### Required action
Your answer must be an exact copy of the records, minus any pictures.

Items from a dataset
-- Opening Marker --

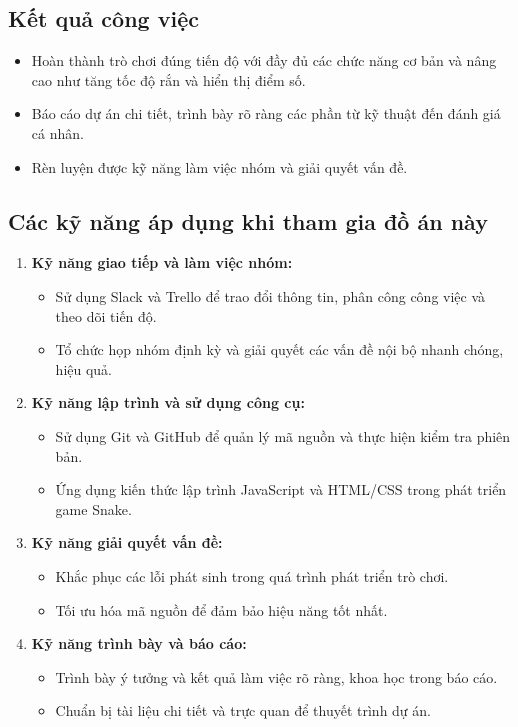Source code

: \documentclass[a4paper, 12pt]{article}
\begin{document}
\subsection{Kết quả công việc}
\begin{itemize}
    \item Hoàn thành trò chơi đúng tiến độ với đầy đủ các chức năng cơ bản và nâng cao như tăng tốc độ rắn và hiển thị điểm số.
    \item Báo cáo dự án chi tiết, trình bày rõ ràng các phần từ kỹ thuật đến đánh giá cá nhân.
    \item Rèn luyện được kỹ năng làm việc nhóm và giải quyết vấn đề.
\end{itemize}

\newpage
\subsection{Các kỹ năng áp dụng khi tham gia đồ án này}
\begin{enumerate}
    \item \textbf{Kỹ năng giao tiếp và làm việc nhóm:}
    \begin{itemize}
        \item Sử dụng Slack và Trello để trao đổi thông tin, phân công công việc và theo dõi tiến độ.
        \item Tổ chức họp nhóm định kỳ và giải quyết các vấn đề nội bộ nhanh chóng, hiệu quả.
    \end{itemize}
    
    \item \textbf{Kỹ năng lập trình và sử dụng công cụ:}
    \begin{itemize}
        \item Sử dụng Git và GitHub để quản lý mã nguồn và thực hiện kiểm tra phiên bản.
        \item Ứng dụng kiến thức lập trình JavaScript và HTML/CSS trong phát triển game Snake.
    \end{itemize}
    
    \item \textbf{Kỹ năng giải quyết vấn đề:}
    \begin{itemize}
        \item Khắc phục các lỗi phát sinh trong quá trình phát triển trò chơi.
        \item Tối ưu hóa mã nguồn để đảm bảo hiệu năng tốt nhất.
    \end{itemize}
    
    \item \textbf{Kỹ năng trình bày và báo cáo:}
    \begin{itemize}
        \item Trình bày ý tưởng và kết quả làm việc rõ ràng, khoa học trong báo cáo.
        \item Chuẩn bị tài liệu chi tiết và trực quan để thuyết trình dự án.
    \end{itemize}
\end{enumerate}
\end{document}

-- Closing Marker --

### Expected answer
Source code

: \documentclass[a4paper, 12pt]{article}
\begin{document}
\subsection{Kết quả công việc}
\begin{itemize}
    \item Hoàn thành trò chơi đúng tiến độ với đầy đủ các chức năng cơ bản và nâng cao như tăng tốc độ rắn và hiển thị điểm số.
    \item Báo cáo dự án chi tiết, trình bày rõ ràng các phần từ kỹ thuật đến đánh giá cá nhân.
    \item Rèn luyện được kỹ năng làm việc nhóm và giải quyết vấn đề.
\end{itemize}

\newpage
\subsection{Các kỹ năng áp dụng khi tham gia đồ án này}
\begin{enumerate}
    \item \textbf{Kỹ năng giao tiếp và làm việc nhóm:}
    \begin{itemize}
        \item Sử dụng Slack và Trello để trao đổi thông tin, phân công công việc và theo dõi tiến độ.
        \item Tổ chức họp nhóm định kỳ và giải quyết các vấn đề nội bộ nhanh chóng, hiệu quả.
    \end{itemize}
    
    \item \textbf{Kỹ năng lập trình và sử dụng công cụ:}
    \begin{itemize}
        \item Sử dụng Git và GitHub để quản lý mã nguồn và thực hiện kiểm tra phiên bản.
        \item Ứng dụng kiến thức lập trình JavaScript và HTML/CSS trong phát triển game Snake.
    \end{itemize}
    
    \item \textbf{Kỹ năng giải quyết vấn đề:}
    \begin{itemize}
        \item Khắc phục các lỗi phát sinh trong quá trình phát triển trò chơi.
        \item Tối ưu hóa mã nguồn để đảm bảo hiệu năng tốt nhất.
    \end{itemize}
    
    \item \textbf{Kỹ năng trình bày và báo cáo:}
    \begin{itemize}
        \item Trình bày ý tưởng và kết quả làm việc rõ ràng, khoa học trong báo cáo.
        \item Chuẩn bị tài liệu chi tiết và trực quan để thuyết trình dự án.
    \end{itemize}
\end{enumerate}
\end{document}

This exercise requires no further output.